Иден захлестнул гнев, но она сдержалась.
— Это приказ, Хаск. Не просьба.
— Так точно, капитан.
— Я позвоню на обратном пути. — Иден выключила комлинк и налегла на рычаги управления.
То, что предстояло сделать, ее абсолютно не радовало.
К амфитеатру Иден приближалась кружным путем. Она знала, что Наставник придет сюда, дневник же подсказал почему. Иден спешилась в нескольких метрах от сооружения, вынула бластер из кобуры и двинулась к тому месту, где так часто «тренировалась» со своим учителем.
Благодаря очкам ночного видения его было легко заметить. В центре чаши был один камень, на котором Наставник любил отдыхать. Сидел он там и сейчас, вертя в руках какую-то вещицу. Очков он не надел, что было глупо, но каким-то образом он поднял голову и посмотрел в сторону Иден. Он никак не мог ее видеть, но Версио застыла.
— Тебя Стейвен прислал? — спросил Наставник, не повышая голоса. Слышно его было прекрасно.
Иден ступила на край и крикнула в ответ:
— Нет. Я пришла сама.
— Спускайся ко мне, Иден. — Он помахал рукой. Девушка колебалась. Можно выстрелить отсюда и покончить с этим делом. Но ей столько хотелось узнать! К тому же у него явно не было оружия. Не считая, конечно, нужной ей информации.

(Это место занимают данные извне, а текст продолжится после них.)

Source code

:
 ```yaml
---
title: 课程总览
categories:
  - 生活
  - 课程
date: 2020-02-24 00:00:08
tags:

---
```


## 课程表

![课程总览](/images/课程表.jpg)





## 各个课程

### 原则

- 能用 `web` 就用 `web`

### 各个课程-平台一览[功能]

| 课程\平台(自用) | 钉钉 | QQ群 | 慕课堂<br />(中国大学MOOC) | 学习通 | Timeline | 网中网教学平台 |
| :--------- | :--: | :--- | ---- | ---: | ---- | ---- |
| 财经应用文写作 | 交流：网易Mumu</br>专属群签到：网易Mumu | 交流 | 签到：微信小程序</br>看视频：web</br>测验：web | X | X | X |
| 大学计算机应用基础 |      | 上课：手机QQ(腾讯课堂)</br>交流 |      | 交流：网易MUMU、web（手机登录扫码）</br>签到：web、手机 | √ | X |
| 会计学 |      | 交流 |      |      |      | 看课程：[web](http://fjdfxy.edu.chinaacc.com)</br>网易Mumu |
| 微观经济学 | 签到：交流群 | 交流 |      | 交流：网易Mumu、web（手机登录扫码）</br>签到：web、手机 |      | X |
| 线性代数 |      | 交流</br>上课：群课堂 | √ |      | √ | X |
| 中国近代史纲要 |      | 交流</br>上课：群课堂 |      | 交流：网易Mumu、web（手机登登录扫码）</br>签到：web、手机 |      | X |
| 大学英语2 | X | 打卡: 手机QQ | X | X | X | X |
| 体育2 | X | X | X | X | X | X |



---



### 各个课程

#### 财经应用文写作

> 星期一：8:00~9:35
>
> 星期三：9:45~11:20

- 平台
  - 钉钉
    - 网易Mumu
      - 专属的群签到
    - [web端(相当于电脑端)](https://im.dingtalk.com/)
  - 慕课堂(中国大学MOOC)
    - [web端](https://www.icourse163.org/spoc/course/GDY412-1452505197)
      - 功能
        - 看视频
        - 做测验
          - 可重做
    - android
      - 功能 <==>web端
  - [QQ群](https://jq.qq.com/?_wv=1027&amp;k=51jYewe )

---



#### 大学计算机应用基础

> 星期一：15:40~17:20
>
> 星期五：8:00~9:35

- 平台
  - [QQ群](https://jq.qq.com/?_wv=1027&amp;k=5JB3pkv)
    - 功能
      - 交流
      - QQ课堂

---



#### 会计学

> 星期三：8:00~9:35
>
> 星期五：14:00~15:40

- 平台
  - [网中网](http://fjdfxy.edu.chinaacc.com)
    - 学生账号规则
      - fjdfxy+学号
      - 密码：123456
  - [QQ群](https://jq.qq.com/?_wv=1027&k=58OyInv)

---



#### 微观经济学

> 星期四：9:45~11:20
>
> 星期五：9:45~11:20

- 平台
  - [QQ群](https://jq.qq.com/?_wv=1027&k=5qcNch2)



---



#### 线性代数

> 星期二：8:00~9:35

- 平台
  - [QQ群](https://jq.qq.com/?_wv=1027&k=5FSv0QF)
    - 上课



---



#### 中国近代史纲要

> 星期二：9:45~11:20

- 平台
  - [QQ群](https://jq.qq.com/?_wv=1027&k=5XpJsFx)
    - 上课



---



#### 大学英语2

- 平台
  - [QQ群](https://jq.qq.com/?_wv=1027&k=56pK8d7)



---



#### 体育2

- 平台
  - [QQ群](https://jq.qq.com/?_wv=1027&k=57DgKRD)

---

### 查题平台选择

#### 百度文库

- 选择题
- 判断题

Осторожно, держа Наставника на прицеле, она спустилась на дно амфитеатра и остановилась в четырех метрах от него.
Наставник грустно улыбнулся:
— Так и знал, что это будешь ты. Полагаю, ты нашла мой дневник.
— Да, — сказала Иден. — Теперь все встало на свои места. Откуда ты знал Со и Стилу, твоя образованность и политический опыт. Мой отец не очень жаловал сенаторов, так что вряд ли я раньше была знакома хоть с одним.
— И не знакома до сих пор, — ответил он. — Теперь я всего лишь обыкновенный Лакс Бонтери[8].
«Обыкновенный» — более далекую от истины характеристику было трудно придумать. Сын ондеронскош сенатора, он сам стал сенатором и представлял свою планету. В юности он любил девушку-джедая и первую предводительницу партизан. Он сражался и против Республики, и за нее, затем выступил против Империи, после чего пустился в бега, каким-то образом завладев секретной информацией. Мятежник или нет, Лакс Бонтери, несомненно, был одной из самых удивительных личностей, каких Иден встречала в своей жизни.
Впрочем, признаваться в этом она не собиралась.
— Информация, — сказала она. — Отдай мне носитель.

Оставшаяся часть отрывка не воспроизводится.